▶ _BRIEF_: From the line containing "### this doc" down to the final entry below, restate each line word for word.

▶ _RECORDS PROVIDED_:
※
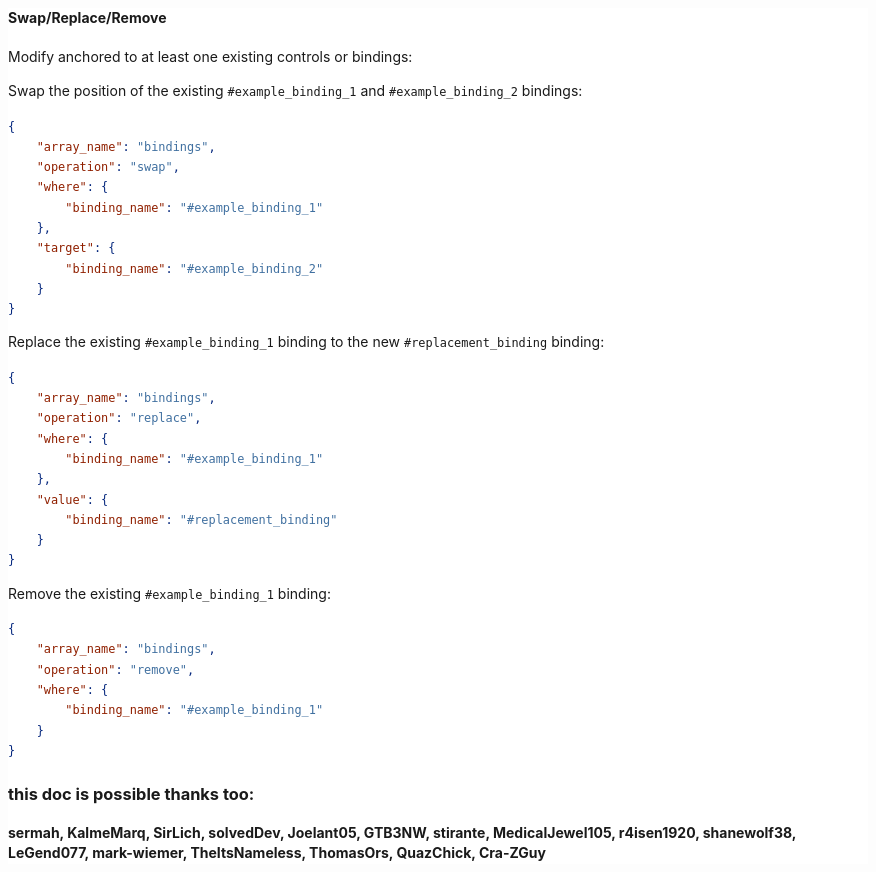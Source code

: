 #### Swap/Replace/Remove

Modify anchored to at least one existing controls or bindings:

Swap the position of the existing `#example_binding_1` and `#example_binding_2` bindings:

```json
{
    "array_name": "bindings",
    "operation": "swap",
    "where": {
        "binding_name": "#example_binding_1"
    },
    "target": {
        "binding_name": "#example_binding_2"
    }
}
```

Replace the existing `#example_binding_1` binding to the new `#replacement_binding` binding:

```json
{
    "array_name": "bindings",
    "operation": "replace",
    "where": {
        "binding_name": "#example_binding_1"
    },
    "value": {
        "binding_name": "#replacement_binding"
    }
}
```

Remove the existing `#example_binding_1` binding:

```json
{
    "array_name": "bindings",
    "operation": "remove",
    "where": {
        "binding_name": "#example_binding_1"
    }
}
```
### this doc is possible thanks too:
**sermah, KalmeMarq, SirLich, solvedDev, Joelant05, GTB3NW, stirante, MedicalJewel105, r4isen1920, shanewolf38, LeGend077, mark-wiemer, TheItsNameless, ThomasOrs, QuazChick, Cra-ZGuy**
※
▶ _SOLUTION FOR THIS TASK_:
### this doc is possible thanks too:
**sermah, KalmeMarq, SirLich, solvedDev, Joelant05, GTB3NW, stirante, MedicalJewel105, r4isen1920, shanewolf38, LeGend077, mark-wiemer, TheItsNameless, ThomasOrs, QuazChick, Cra-ZGuy**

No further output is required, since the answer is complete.